Before putting pen to paper, or more likely fingers to keyboard, for a research paper, journal article, or conference paper, you will properly have to conduct the multi-step, circular process of researching. Though each step is critical in its own way, notetaking, in my opinion, is often skipped. I consider notetaking to be very important as I read the articles and papers I have unearthed because I can
- write the author’s findings in my own words and reduce the chance of copying the author’s words in my paper,
- make connections between the findings of one author and another or find points of contradiction,
- find gaps in my research (and then I can hunt for more information–yay!),
- make comments and include my own thoughts or questions, and
- organize the information in a rough outline for my paper.
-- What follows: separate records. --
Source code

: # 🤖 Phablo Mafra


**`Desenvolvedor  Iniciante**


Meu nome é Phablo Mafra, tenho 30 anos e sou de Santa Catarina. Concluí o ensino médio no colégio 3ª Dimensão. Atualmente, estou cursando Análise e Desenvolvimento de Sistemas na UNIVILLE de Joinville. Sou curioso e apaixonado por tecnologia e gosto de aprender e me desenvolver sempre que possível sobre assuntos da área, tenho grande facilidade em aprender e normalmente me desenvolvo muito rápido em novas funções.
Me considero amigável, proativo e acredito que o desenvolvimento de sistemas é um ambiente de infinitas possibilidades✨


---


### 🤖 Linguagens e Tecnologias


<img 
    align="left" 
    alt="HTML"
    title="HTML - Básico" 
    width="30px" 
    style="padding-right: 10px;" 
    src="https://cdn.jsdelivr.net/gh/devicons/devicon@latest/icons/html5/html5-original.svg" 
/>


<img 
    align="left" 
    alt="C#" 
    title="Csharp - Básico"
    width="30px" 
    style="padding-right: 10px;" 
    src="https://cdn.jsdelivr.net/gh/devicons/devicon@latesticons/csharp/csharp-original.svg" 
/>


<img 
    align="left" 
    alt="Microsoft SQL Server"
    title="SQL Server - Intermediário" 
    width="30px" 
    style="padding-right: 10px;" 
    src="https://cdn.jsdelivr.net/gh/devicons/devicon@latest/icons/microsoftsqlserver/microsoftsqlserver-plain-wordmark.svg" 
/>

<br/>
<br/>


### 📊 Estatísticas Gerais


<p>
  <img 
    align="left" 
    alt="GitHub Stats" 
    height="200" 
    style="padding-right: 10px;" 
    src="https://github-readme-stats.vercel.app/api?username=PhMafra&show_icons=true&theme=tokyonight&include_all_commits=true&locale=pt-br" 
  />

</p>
So how do I take notes? Multiple screens are a must. My Andriod tablet with its Adobe Reader app and my laptop with Evernote are indispensable during this step. You will find many applications for your mobile device or laptop/desktop that will let you read and annotate PDFs. I selected the Adobe Reader app because I was already familiar with Adobe Reader and it has the features I want – the ability to highlight text and occasionally add a comment. I like being able to quickly scan an article for the points I found relevant and insightful.
For my first research paper way back in the day, I was taught an old school way to take notes. The method called for two sized note cards. The smaller note cards were for the citation information and each card had a unique number. On the larger cards, I would take notes, including a number for information source (which I obtained from a small card) as well as the page number from where I found the information. In Evernote, I have a very similar system. I create a numbered bibliography and massive bullet list. At the end of each bullet point are two numbers–the source and the page (so I always know where my information came from). Once I have taken my notes, I organize the bullet list into an outline for my paper.
Evernote allows you to organize “notes” (this is a like a document) in several ways. First, you can create a “notebook” (this is like a folder) and then if you want you can organize folders into “stacks” (this is like a directory). Personally, my notes for any article or presentation are saved in my reading folder, which is in my work stack. You could organize by topic/subject, publication, or whatever system will work for you. Also, you can tag notes so the notes in my reading folder are tagged by topic/subject and if applicable the research project name, journal, or conference. If you are working in a group, Evernote notes can be shared with other Evernote users. You can share an entire notebook or just a single note. When I reach the writing stage, Evernote’s mobile app allows me to display my notes on my tablet while I type on my laptop.
I think taking notes helps me synthesize and expand my knowledge as well as makes writing my article or research paper just a bit easier. What method do you use to take notes? Are there any particular tools you find helpful?